Licata found "no ambiguity in the predominant message conveyed by the language chosen, that is, a lump-sum terminal leave retiree is entitled to payment in the amount of 100% of the cost of the traditional terminal leave benefit. "And, although the arbitrator began his analysis with the importance of divining the intent of the drafters, he ultimately concluded "that even if the parties who originally negotiated the benefit into the 1987-1988 Agreement" didn't agree on how retirees would be credited for vacation and personal days accruing during a compensation leave period, it didn't follow "that the grievance must be denied because the parties who originally negotiated the benefit did not foresee the Union's interpretation of Article 9.09" in 2015.
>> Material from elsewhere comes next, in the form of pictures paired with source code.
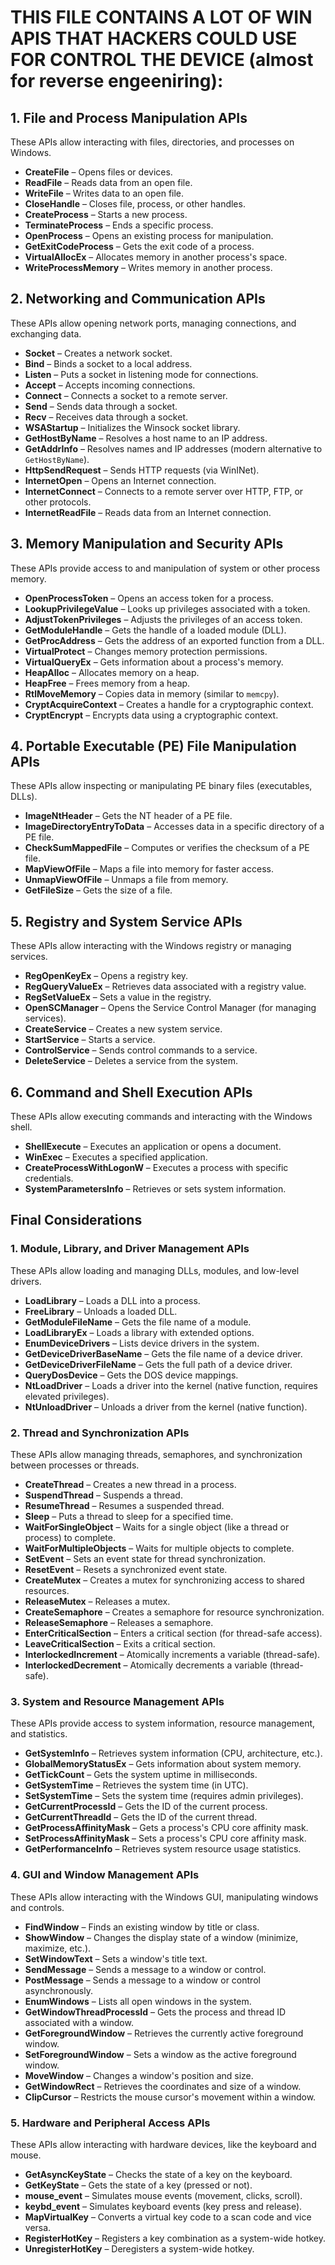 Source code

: # THIS FILE CONTAINS A LOT OF WIN APIS THAT HACKERS COULD USE FOR CONTROL THE DEVICE (almost for reverse engeeniring):

## 1. File and Process Manipulation APIs

These APIs allow interacting with files, directories, and processes on Windows.

- **CreateFile** – Opens files or devices.
- **ReadFile** – Reads data from an open file.
- **WriteFile** – Writes data to an open file.
- **CloseHandle** – Closes file, process, or other handles.
- **CreateProcess** – Starts a new process.
- **TerminateProcess** – Ends a specific process.
- **OpenProcess** – Opens an existing process for manipulation.
- **GetExitCodeProcess** – Gets the exit code of a process.
- **VirtualAllocEx** – Allocates memory in another process's space.
- **WriteProcessMemory** – Writes memory in another process.

## 2. Networking and Communication APIs

These APIs allow opening network ports, managing connections, and exchanging data.

- **Socket** – Creates a network socket.
- **Bind** – Binds a socket to a local address.
- **Listen** – Puts a socket in listening mode for connections.
- **Accept** – Accepts incoming connections.
- **Connect** – Connects a socket to a remote server.
- **Send** – Sends data through a socket.
- **Recv** – Receives data through a socket.
- **WSAStartup** – Initializes the Winsock socket library.
- **GetHostByName** – Resolves a host name to an IP address.
- **GetAddrInfo** – Resolves names and IP addresses (modern alternative to `GetHostByName`).
- **HttpSendRequest** – Sends HTTP requests (via WinINet).
- **InternetOpen** – Opens an Internet connection.
- **InternetConnect** – Connects to a remote server over HTTP, FTP, or other protocols.
- **InternetReadFile** – Reads data from an Internet connection.

## 3. Memory Manipulation and Security APIs

These APIs provide access to and manipulation of system or other process memory.

- **OpenProcessToken** – Opens an access token for a process.
- **LookupPrivilegeValue** – Looks up privileges associated with a token.
- **AdjustTokenPrivileges** – Adjusts the privileges of an access token.
- **GetModuleHandle** – Gets the handle of a loaded module (DLL).
- **GetProcAddress** – Gets the address of an exported function from a DLL.
- **VirtualProtect** – Changes memory protection permissions.
- **VirtualQueryEx** – Gets information about a process's memory.
- **HeapAlloc** – Allocates memory on a heap.
- **HeapFree** – Frees memory from a heap.
- **RtlMoveMemory** – Copies data in memory (similar to `memcpy`).
- **CryptAcquireContext** – Creates a handle for a cryptographic context.
- **CryptEncrypt** – Encrypts data using a cryptographic context.

## 4. Portable Executable (PE) File Manipulation APIs

These APIs allow inspecting or manipulating PE binary files (executables, DLLs).

- **ImageNtHeader** – Gets the NT header of a PE file.
- **ImageDirectoryEntryToData** – Accesses data in a specific directory of a PE file.
- **CheckSumMappedFile** – Computes or verifies the checksum of a PE file.
- **MapViewOfFile** – Maps a file into memory for faster access.
- **UnmapViewOfFile** – Unmaps a file from memory.
- **GetFileSize** – Gets the size of a file.

## 5. Registry and System Service APIs

These APIs allow interacting with the Windows registry or managing services.

- **RegOpenKeyEx** – Opens a registry key.
- **RegQueryValueEx** – Retrieves data associated with a registry value.
- **RegSetValueEx** – Sets a value in the registry.
- **OpenSCManager** – Opens the Service Control Manager (for managing services).
- **CreateService** – Creates a new system service.
- **StartService** – Starts a service.
- **ControlService** – Sends control commands to a service.
- **DeleteService** – Deletes a service from the system.

## 6. Command and Shell Execution APIs

These APIs allow executing commands and interacting with the Windows shell.

- **ShellExecute** – Executes an application or opens a document.
- **WinExec** – Executes a specified application.
- **CreateProcessWithLogonW** – Executes a process with specific credentials.
- **SystemParametersInfo** – Retrieves or sets system information.

## Final Considerations

### 1. Module, Library, and Driver Management APIs

These APIs allow loading and managing DLLs, modules, and low-level drivers.

- **LoadLibrary** – Loads a DLL into a process.
- **FreeLibrary** – Unloads a loaded DLL.
- **GetModuleFileName** – Gets the file name of a module.
- **LoadLibraryEx** – Loads a library with extended options.
- **EnumDeviceDrivers** – Lists device drivers in the system.
- **GetDeviceDriverBaseName** – Gets the file name of a device driver.
- **GetDeviceDriverFileName** – Gets the full path of a device driver.
- **QueryDosDevice** – Gets the DOS device mappings.
- **NtLoadDriver** – Loads a driver into the kernel (native function, requires elevated privileges).
- **NtUnloadDriver** – Unloads a driver from the kernel (native function).

### 2. Thread and Synchronization APIs

These APIs allow managing threads, semaphores, and synchronization between processes or threads.

- **CreateThread** – Creates a new thread in a process.
- **SuspendThread** – Suspends a thread.
- **ResumeThread** – Resumes a suspended thread.
- **Sleep** – Puts a thread to sleep for a specified time.
- **WaitForSingleObject** – Waits for a single object (like a thread or process) to complete.
- **WaitForMultipleObjects** – Waits for multiple objects to complete.
- **SetEvent** – Sets an event state for thread synchronization.
- **ResetEvent** – Resets a synchronized event state.
- **CreateMutex** – Creates a mutex for synchronizing access to shared resources.
- **ReleaseMutex** – Releases a mutex.
- **CreateSemaphore** – Creates a semaphore for resource synchronization.
- **ReleaseSemaphore** – Releases a semaphore.
- **EnterCriticalSection** – Enters a critical section (for thread-safe access).
- **LeaveCriticalSection** – Exits a critical section.
- **InterlockedIncrement** – Atomically increments a variable (thread-safe).
- **InterlockedDecrement** – Atomically decrements a variable (thread-safe).

### 3. System and Resource Management APIs

These APIs provide access to system information, resource management, and statistics.

- **GetSystemInfo** – Retrieves system information (CPU, architecture, etc.).
- **GlobalMemoryStatusEx** – Gets information about system memory.
- **GetTickCount** – Gets the system uptime in milliseconds.
- **GetSystemTime** – Retrieves the system time (in UTC).
- **SetSystemTime** – Sets the system time (requires admin privileges).
- **GetCurrentProcessId** – Gets the ID of the current process.
- **GetCurrentThreadId** – Gets the ID of the current thread.
- **GetProcessAffinityMask** – Gets a process's CPU core affinity mask.
- **SetProcessAffinityMask** – Sets a process's CPU core affinity mask.
- **GetPerformanceInfo** – Retrieves system resource usage statistics.

### 4. GUI and Window Management APIs

These APIs allow interacting with the Windows GUI, manipulating windows and controls.

- **FindWindow** – Finds an existing window by title or class.
- **ShowWindow** – Changes the display state of a window (minimize, maximize, etc.).
- **SetWindowText** – Sets a window's title text.
- **SendMessage** – Sends a message to a window or control.
- **PostMessage** – Sends a message to a window or control asynchronously.
- **EnumWindows** – Lists all open windows in the system.
- **GetWindowThreadProcessId** – Gets the process and thread ID associated with a window.
- **GetForegroundWindow** – Retrieves the currently active foreground window.
- **SetForegroundWindow** – Sets a window as the active foreground window.
- **MoveWindow** – Changes a window's position and size.
- **GetWindowRect** – Retrieves the coordinates and size of a window.
- **ClipCursor** – Restricts the mouse cursor's movement within a window.

### 5. Hardware and Peripheral Access APIs

These APIs allow interacting with hardware devices, like the keyboard and mouse.

- **GetAsyncKeyState** – Checks the state of a key on the keyboard.
- **GetKeyState** – Gets the state of a key (pressed or not).
- **mouse_event** – Simulates mouse events (movement, clicks, scroll).
- **keybd_event** – Simulates keyboard events (key press and release).
- **MapVirtualKey** – Converts a virtual key code to a scan code and vice versa.
- **RegisterHotKey** – Registers a key combination as a system-wide hotkey.
- **UnregisterHotKey** – Deregisters a system-wide hotkey.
The City argued "the words 'under the current procedure' are not merely surplus words that have no meaning," but have instead "guided the expectation of both parties" as to the calculation of the CLP, which all agree the City performed in exactly the same manner for retirees choosing traditional terminal leave or the lump sum option "by not crediting the accrual of vacation and personal days, regardless of which terminal leave option was elected" (emphasis is the arbitrator's). The arbitrator dismissed the City's insistence that the critical language referred unmistakably to the then "current procedure "of calculating the CLP for retirees taking terminal leave. He found "the language 'under the current procedure,' which connects with (and follows) 'had the retiree remained on the payroll' merely completes the thought of defining the traditional terminal leave procedure as the 'current procedure,'" and "more likely than not, referred to the traditional terminal leave procedure, i.e., remaining on the payroll until retirement by virtue of accruing three calendar days of compensatory time for each year of service" under § 9.04.
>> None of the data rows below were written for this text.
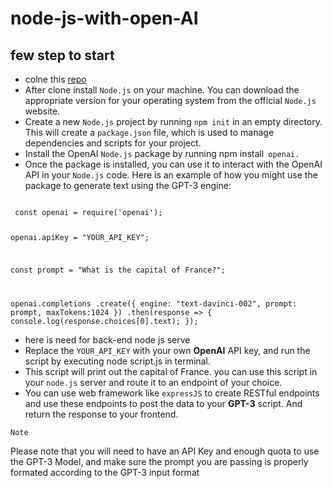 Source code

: # node-js-with-open-AI

## few step to start 

- colne this [repo](https://github.com/galalkoro98/chat-GPT-AI-with-node-js.git)
- After clone install `Node.js` on your machine. You can download the appropriate version for your operating system from the official `Node.js` website.
- Create a new `Node.js` project by running `npm init` in an empty directory. This will create a `package.json` file, which is used to manage dependencies and scripts for your project.
- Install the OpenAI `Node.js` package by running npm install` openai.`
- Once the package is installed, you can use it to interact with the OpenAI API in your `Node.js` code. Here is an example of how you might use the package to generate text using the GPT-3 engine:

<code>
 const openai = require('openai');

openai.apiKey = "YOUR_API_KEY";

const prompt = "What is the capital of France?";

openai.completions
  .create({
    engine: "text-davinci-002",
    prompt: prompt,
    maxTokens:1024
  })
  .then(response => {
    console.log(response.choices[0].text);
  });
  </code>

- here is need for back-end node js serve
- Replace the `YOUR_API_KEY` with your own **OpenAI** API key, and run the script by executing node script.js in terminal.
- This script will print out the capital of France. you can use this script in your `node.js` server and route it to an endpoint of your choice.
- You can use web framework like `expressJS` to create RESTful endpoints and use these endpoints to post the data to your **GPT-3** script. And return the response to your frontend.

`Note`

Please note that you will need to have an API Key and enough quota to use the GPT-3 Model, and make sure the prompt you are passing is properly formated according to the GPT-3 input format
§ 9.04 is not the only section of the contract addressing traditional terminal leave. § 9.07 requires fire officers to provide sixty days written notice prior to the date they request their "pre-retirement leave to begin"; § 9.08 provides two vacation days each year "may be used or accrued for terminal leave or lump sum"; and § 7.04 states that "accumulated compensatory time due for holidays for the period 7/1/65 to 12/31/70 pursuant to Executive Orders #236 and #241 . . . not . . . taken during the period of employment shall be granted as compensatory time leave upon age and service retirement and special retirement."
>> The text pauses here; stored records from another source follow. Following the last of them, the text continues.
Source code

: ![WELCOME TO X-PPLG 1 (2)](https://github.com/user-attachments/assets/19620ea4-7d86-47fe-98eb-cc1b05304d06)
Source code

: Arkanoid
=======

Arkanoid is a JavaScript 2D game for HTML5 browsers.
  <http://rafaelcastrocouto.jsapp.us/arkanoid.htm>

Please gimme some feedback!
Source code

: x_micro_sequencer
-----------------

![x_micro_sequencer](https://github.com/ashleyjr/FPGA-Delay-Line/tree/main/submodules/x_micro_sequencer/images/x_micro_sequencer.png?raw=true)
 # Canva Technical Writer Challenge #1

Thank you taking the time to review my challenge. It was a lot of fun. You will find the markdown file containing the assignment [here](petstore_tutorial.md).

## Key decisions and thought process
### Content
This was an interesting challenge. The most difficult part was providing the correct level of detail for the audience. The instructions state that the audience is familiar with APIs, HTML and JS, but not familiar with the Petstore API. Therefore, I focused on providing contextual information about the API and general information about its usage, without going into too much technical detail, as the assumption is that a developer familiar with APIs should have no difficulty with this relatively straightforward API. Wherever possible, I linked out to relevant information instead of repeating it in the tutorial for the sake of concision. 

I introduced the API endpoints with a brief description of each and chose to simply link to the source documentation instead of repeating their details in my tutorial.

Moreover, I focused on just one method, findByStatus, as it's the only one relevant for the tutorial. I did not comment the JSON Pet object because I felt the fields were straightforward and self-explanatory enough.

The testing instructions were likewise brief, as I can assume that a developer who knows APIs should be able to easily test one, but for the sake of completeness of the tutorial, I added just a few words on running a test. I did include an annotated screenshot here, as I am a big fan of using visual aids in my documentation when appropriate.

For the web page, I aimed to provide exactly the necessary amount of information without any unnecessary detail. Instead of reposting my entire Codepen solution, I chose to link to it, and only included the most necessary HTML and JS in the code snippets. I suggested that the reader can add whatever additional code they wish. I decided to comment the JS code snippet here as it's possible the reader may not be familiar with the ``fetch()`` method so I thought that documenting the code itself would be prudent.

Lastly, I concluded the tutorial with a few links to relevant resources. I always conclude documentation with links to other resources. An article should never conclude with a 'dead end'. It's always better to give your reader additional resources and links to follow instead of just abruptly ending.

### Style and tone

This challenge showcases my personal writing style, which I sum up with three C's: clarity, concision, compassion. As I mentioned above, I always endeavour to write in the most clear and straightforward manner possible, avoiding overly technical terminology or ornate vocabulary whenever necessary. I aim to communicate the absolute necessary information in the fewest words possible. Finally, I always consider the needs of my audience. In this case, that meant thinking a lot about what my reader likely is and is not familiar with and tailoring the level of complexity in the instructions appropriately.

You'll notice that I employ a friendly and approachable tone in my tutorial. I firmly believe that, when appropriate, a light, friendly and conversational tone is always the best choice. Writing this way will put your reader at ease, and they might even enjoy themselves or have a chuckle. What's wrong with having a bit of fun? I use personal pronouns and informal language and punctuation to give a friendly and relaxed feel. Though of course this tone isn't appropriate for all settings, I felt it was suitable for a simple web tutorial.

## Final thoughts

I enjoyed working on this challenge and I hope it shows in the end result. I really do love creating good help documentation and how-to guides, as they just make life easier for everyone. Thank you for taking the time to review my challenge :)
Licata found that to find ambiguity in the words "under the current procedure," would require the phrase to be "catapult[ed] 21 words above its proper placement within the article, i.e., to include it after the phrase, 'elect a lump sum payment,'" as in "[u]pon separation for any reason, an employee may elect a lump sum payment under the current procedure of one hundred percent (100%) of the total cost that the City would have incurred [ ] had the retiree remained on the payroll in lieu of terminal leave as provided in 9.04. "He concluded "such a gross misplacement of the verbiage the parties selected to express their intent cannot be sanctioned," repeating that "when construed in its proper context, the 'under the current procedure' language refers, not to the lump-sum option, but to the traditional terminal leave procedure which, in turn, serves as the equalizing benchmark for the calculation of the lump-sum retiree's CLP."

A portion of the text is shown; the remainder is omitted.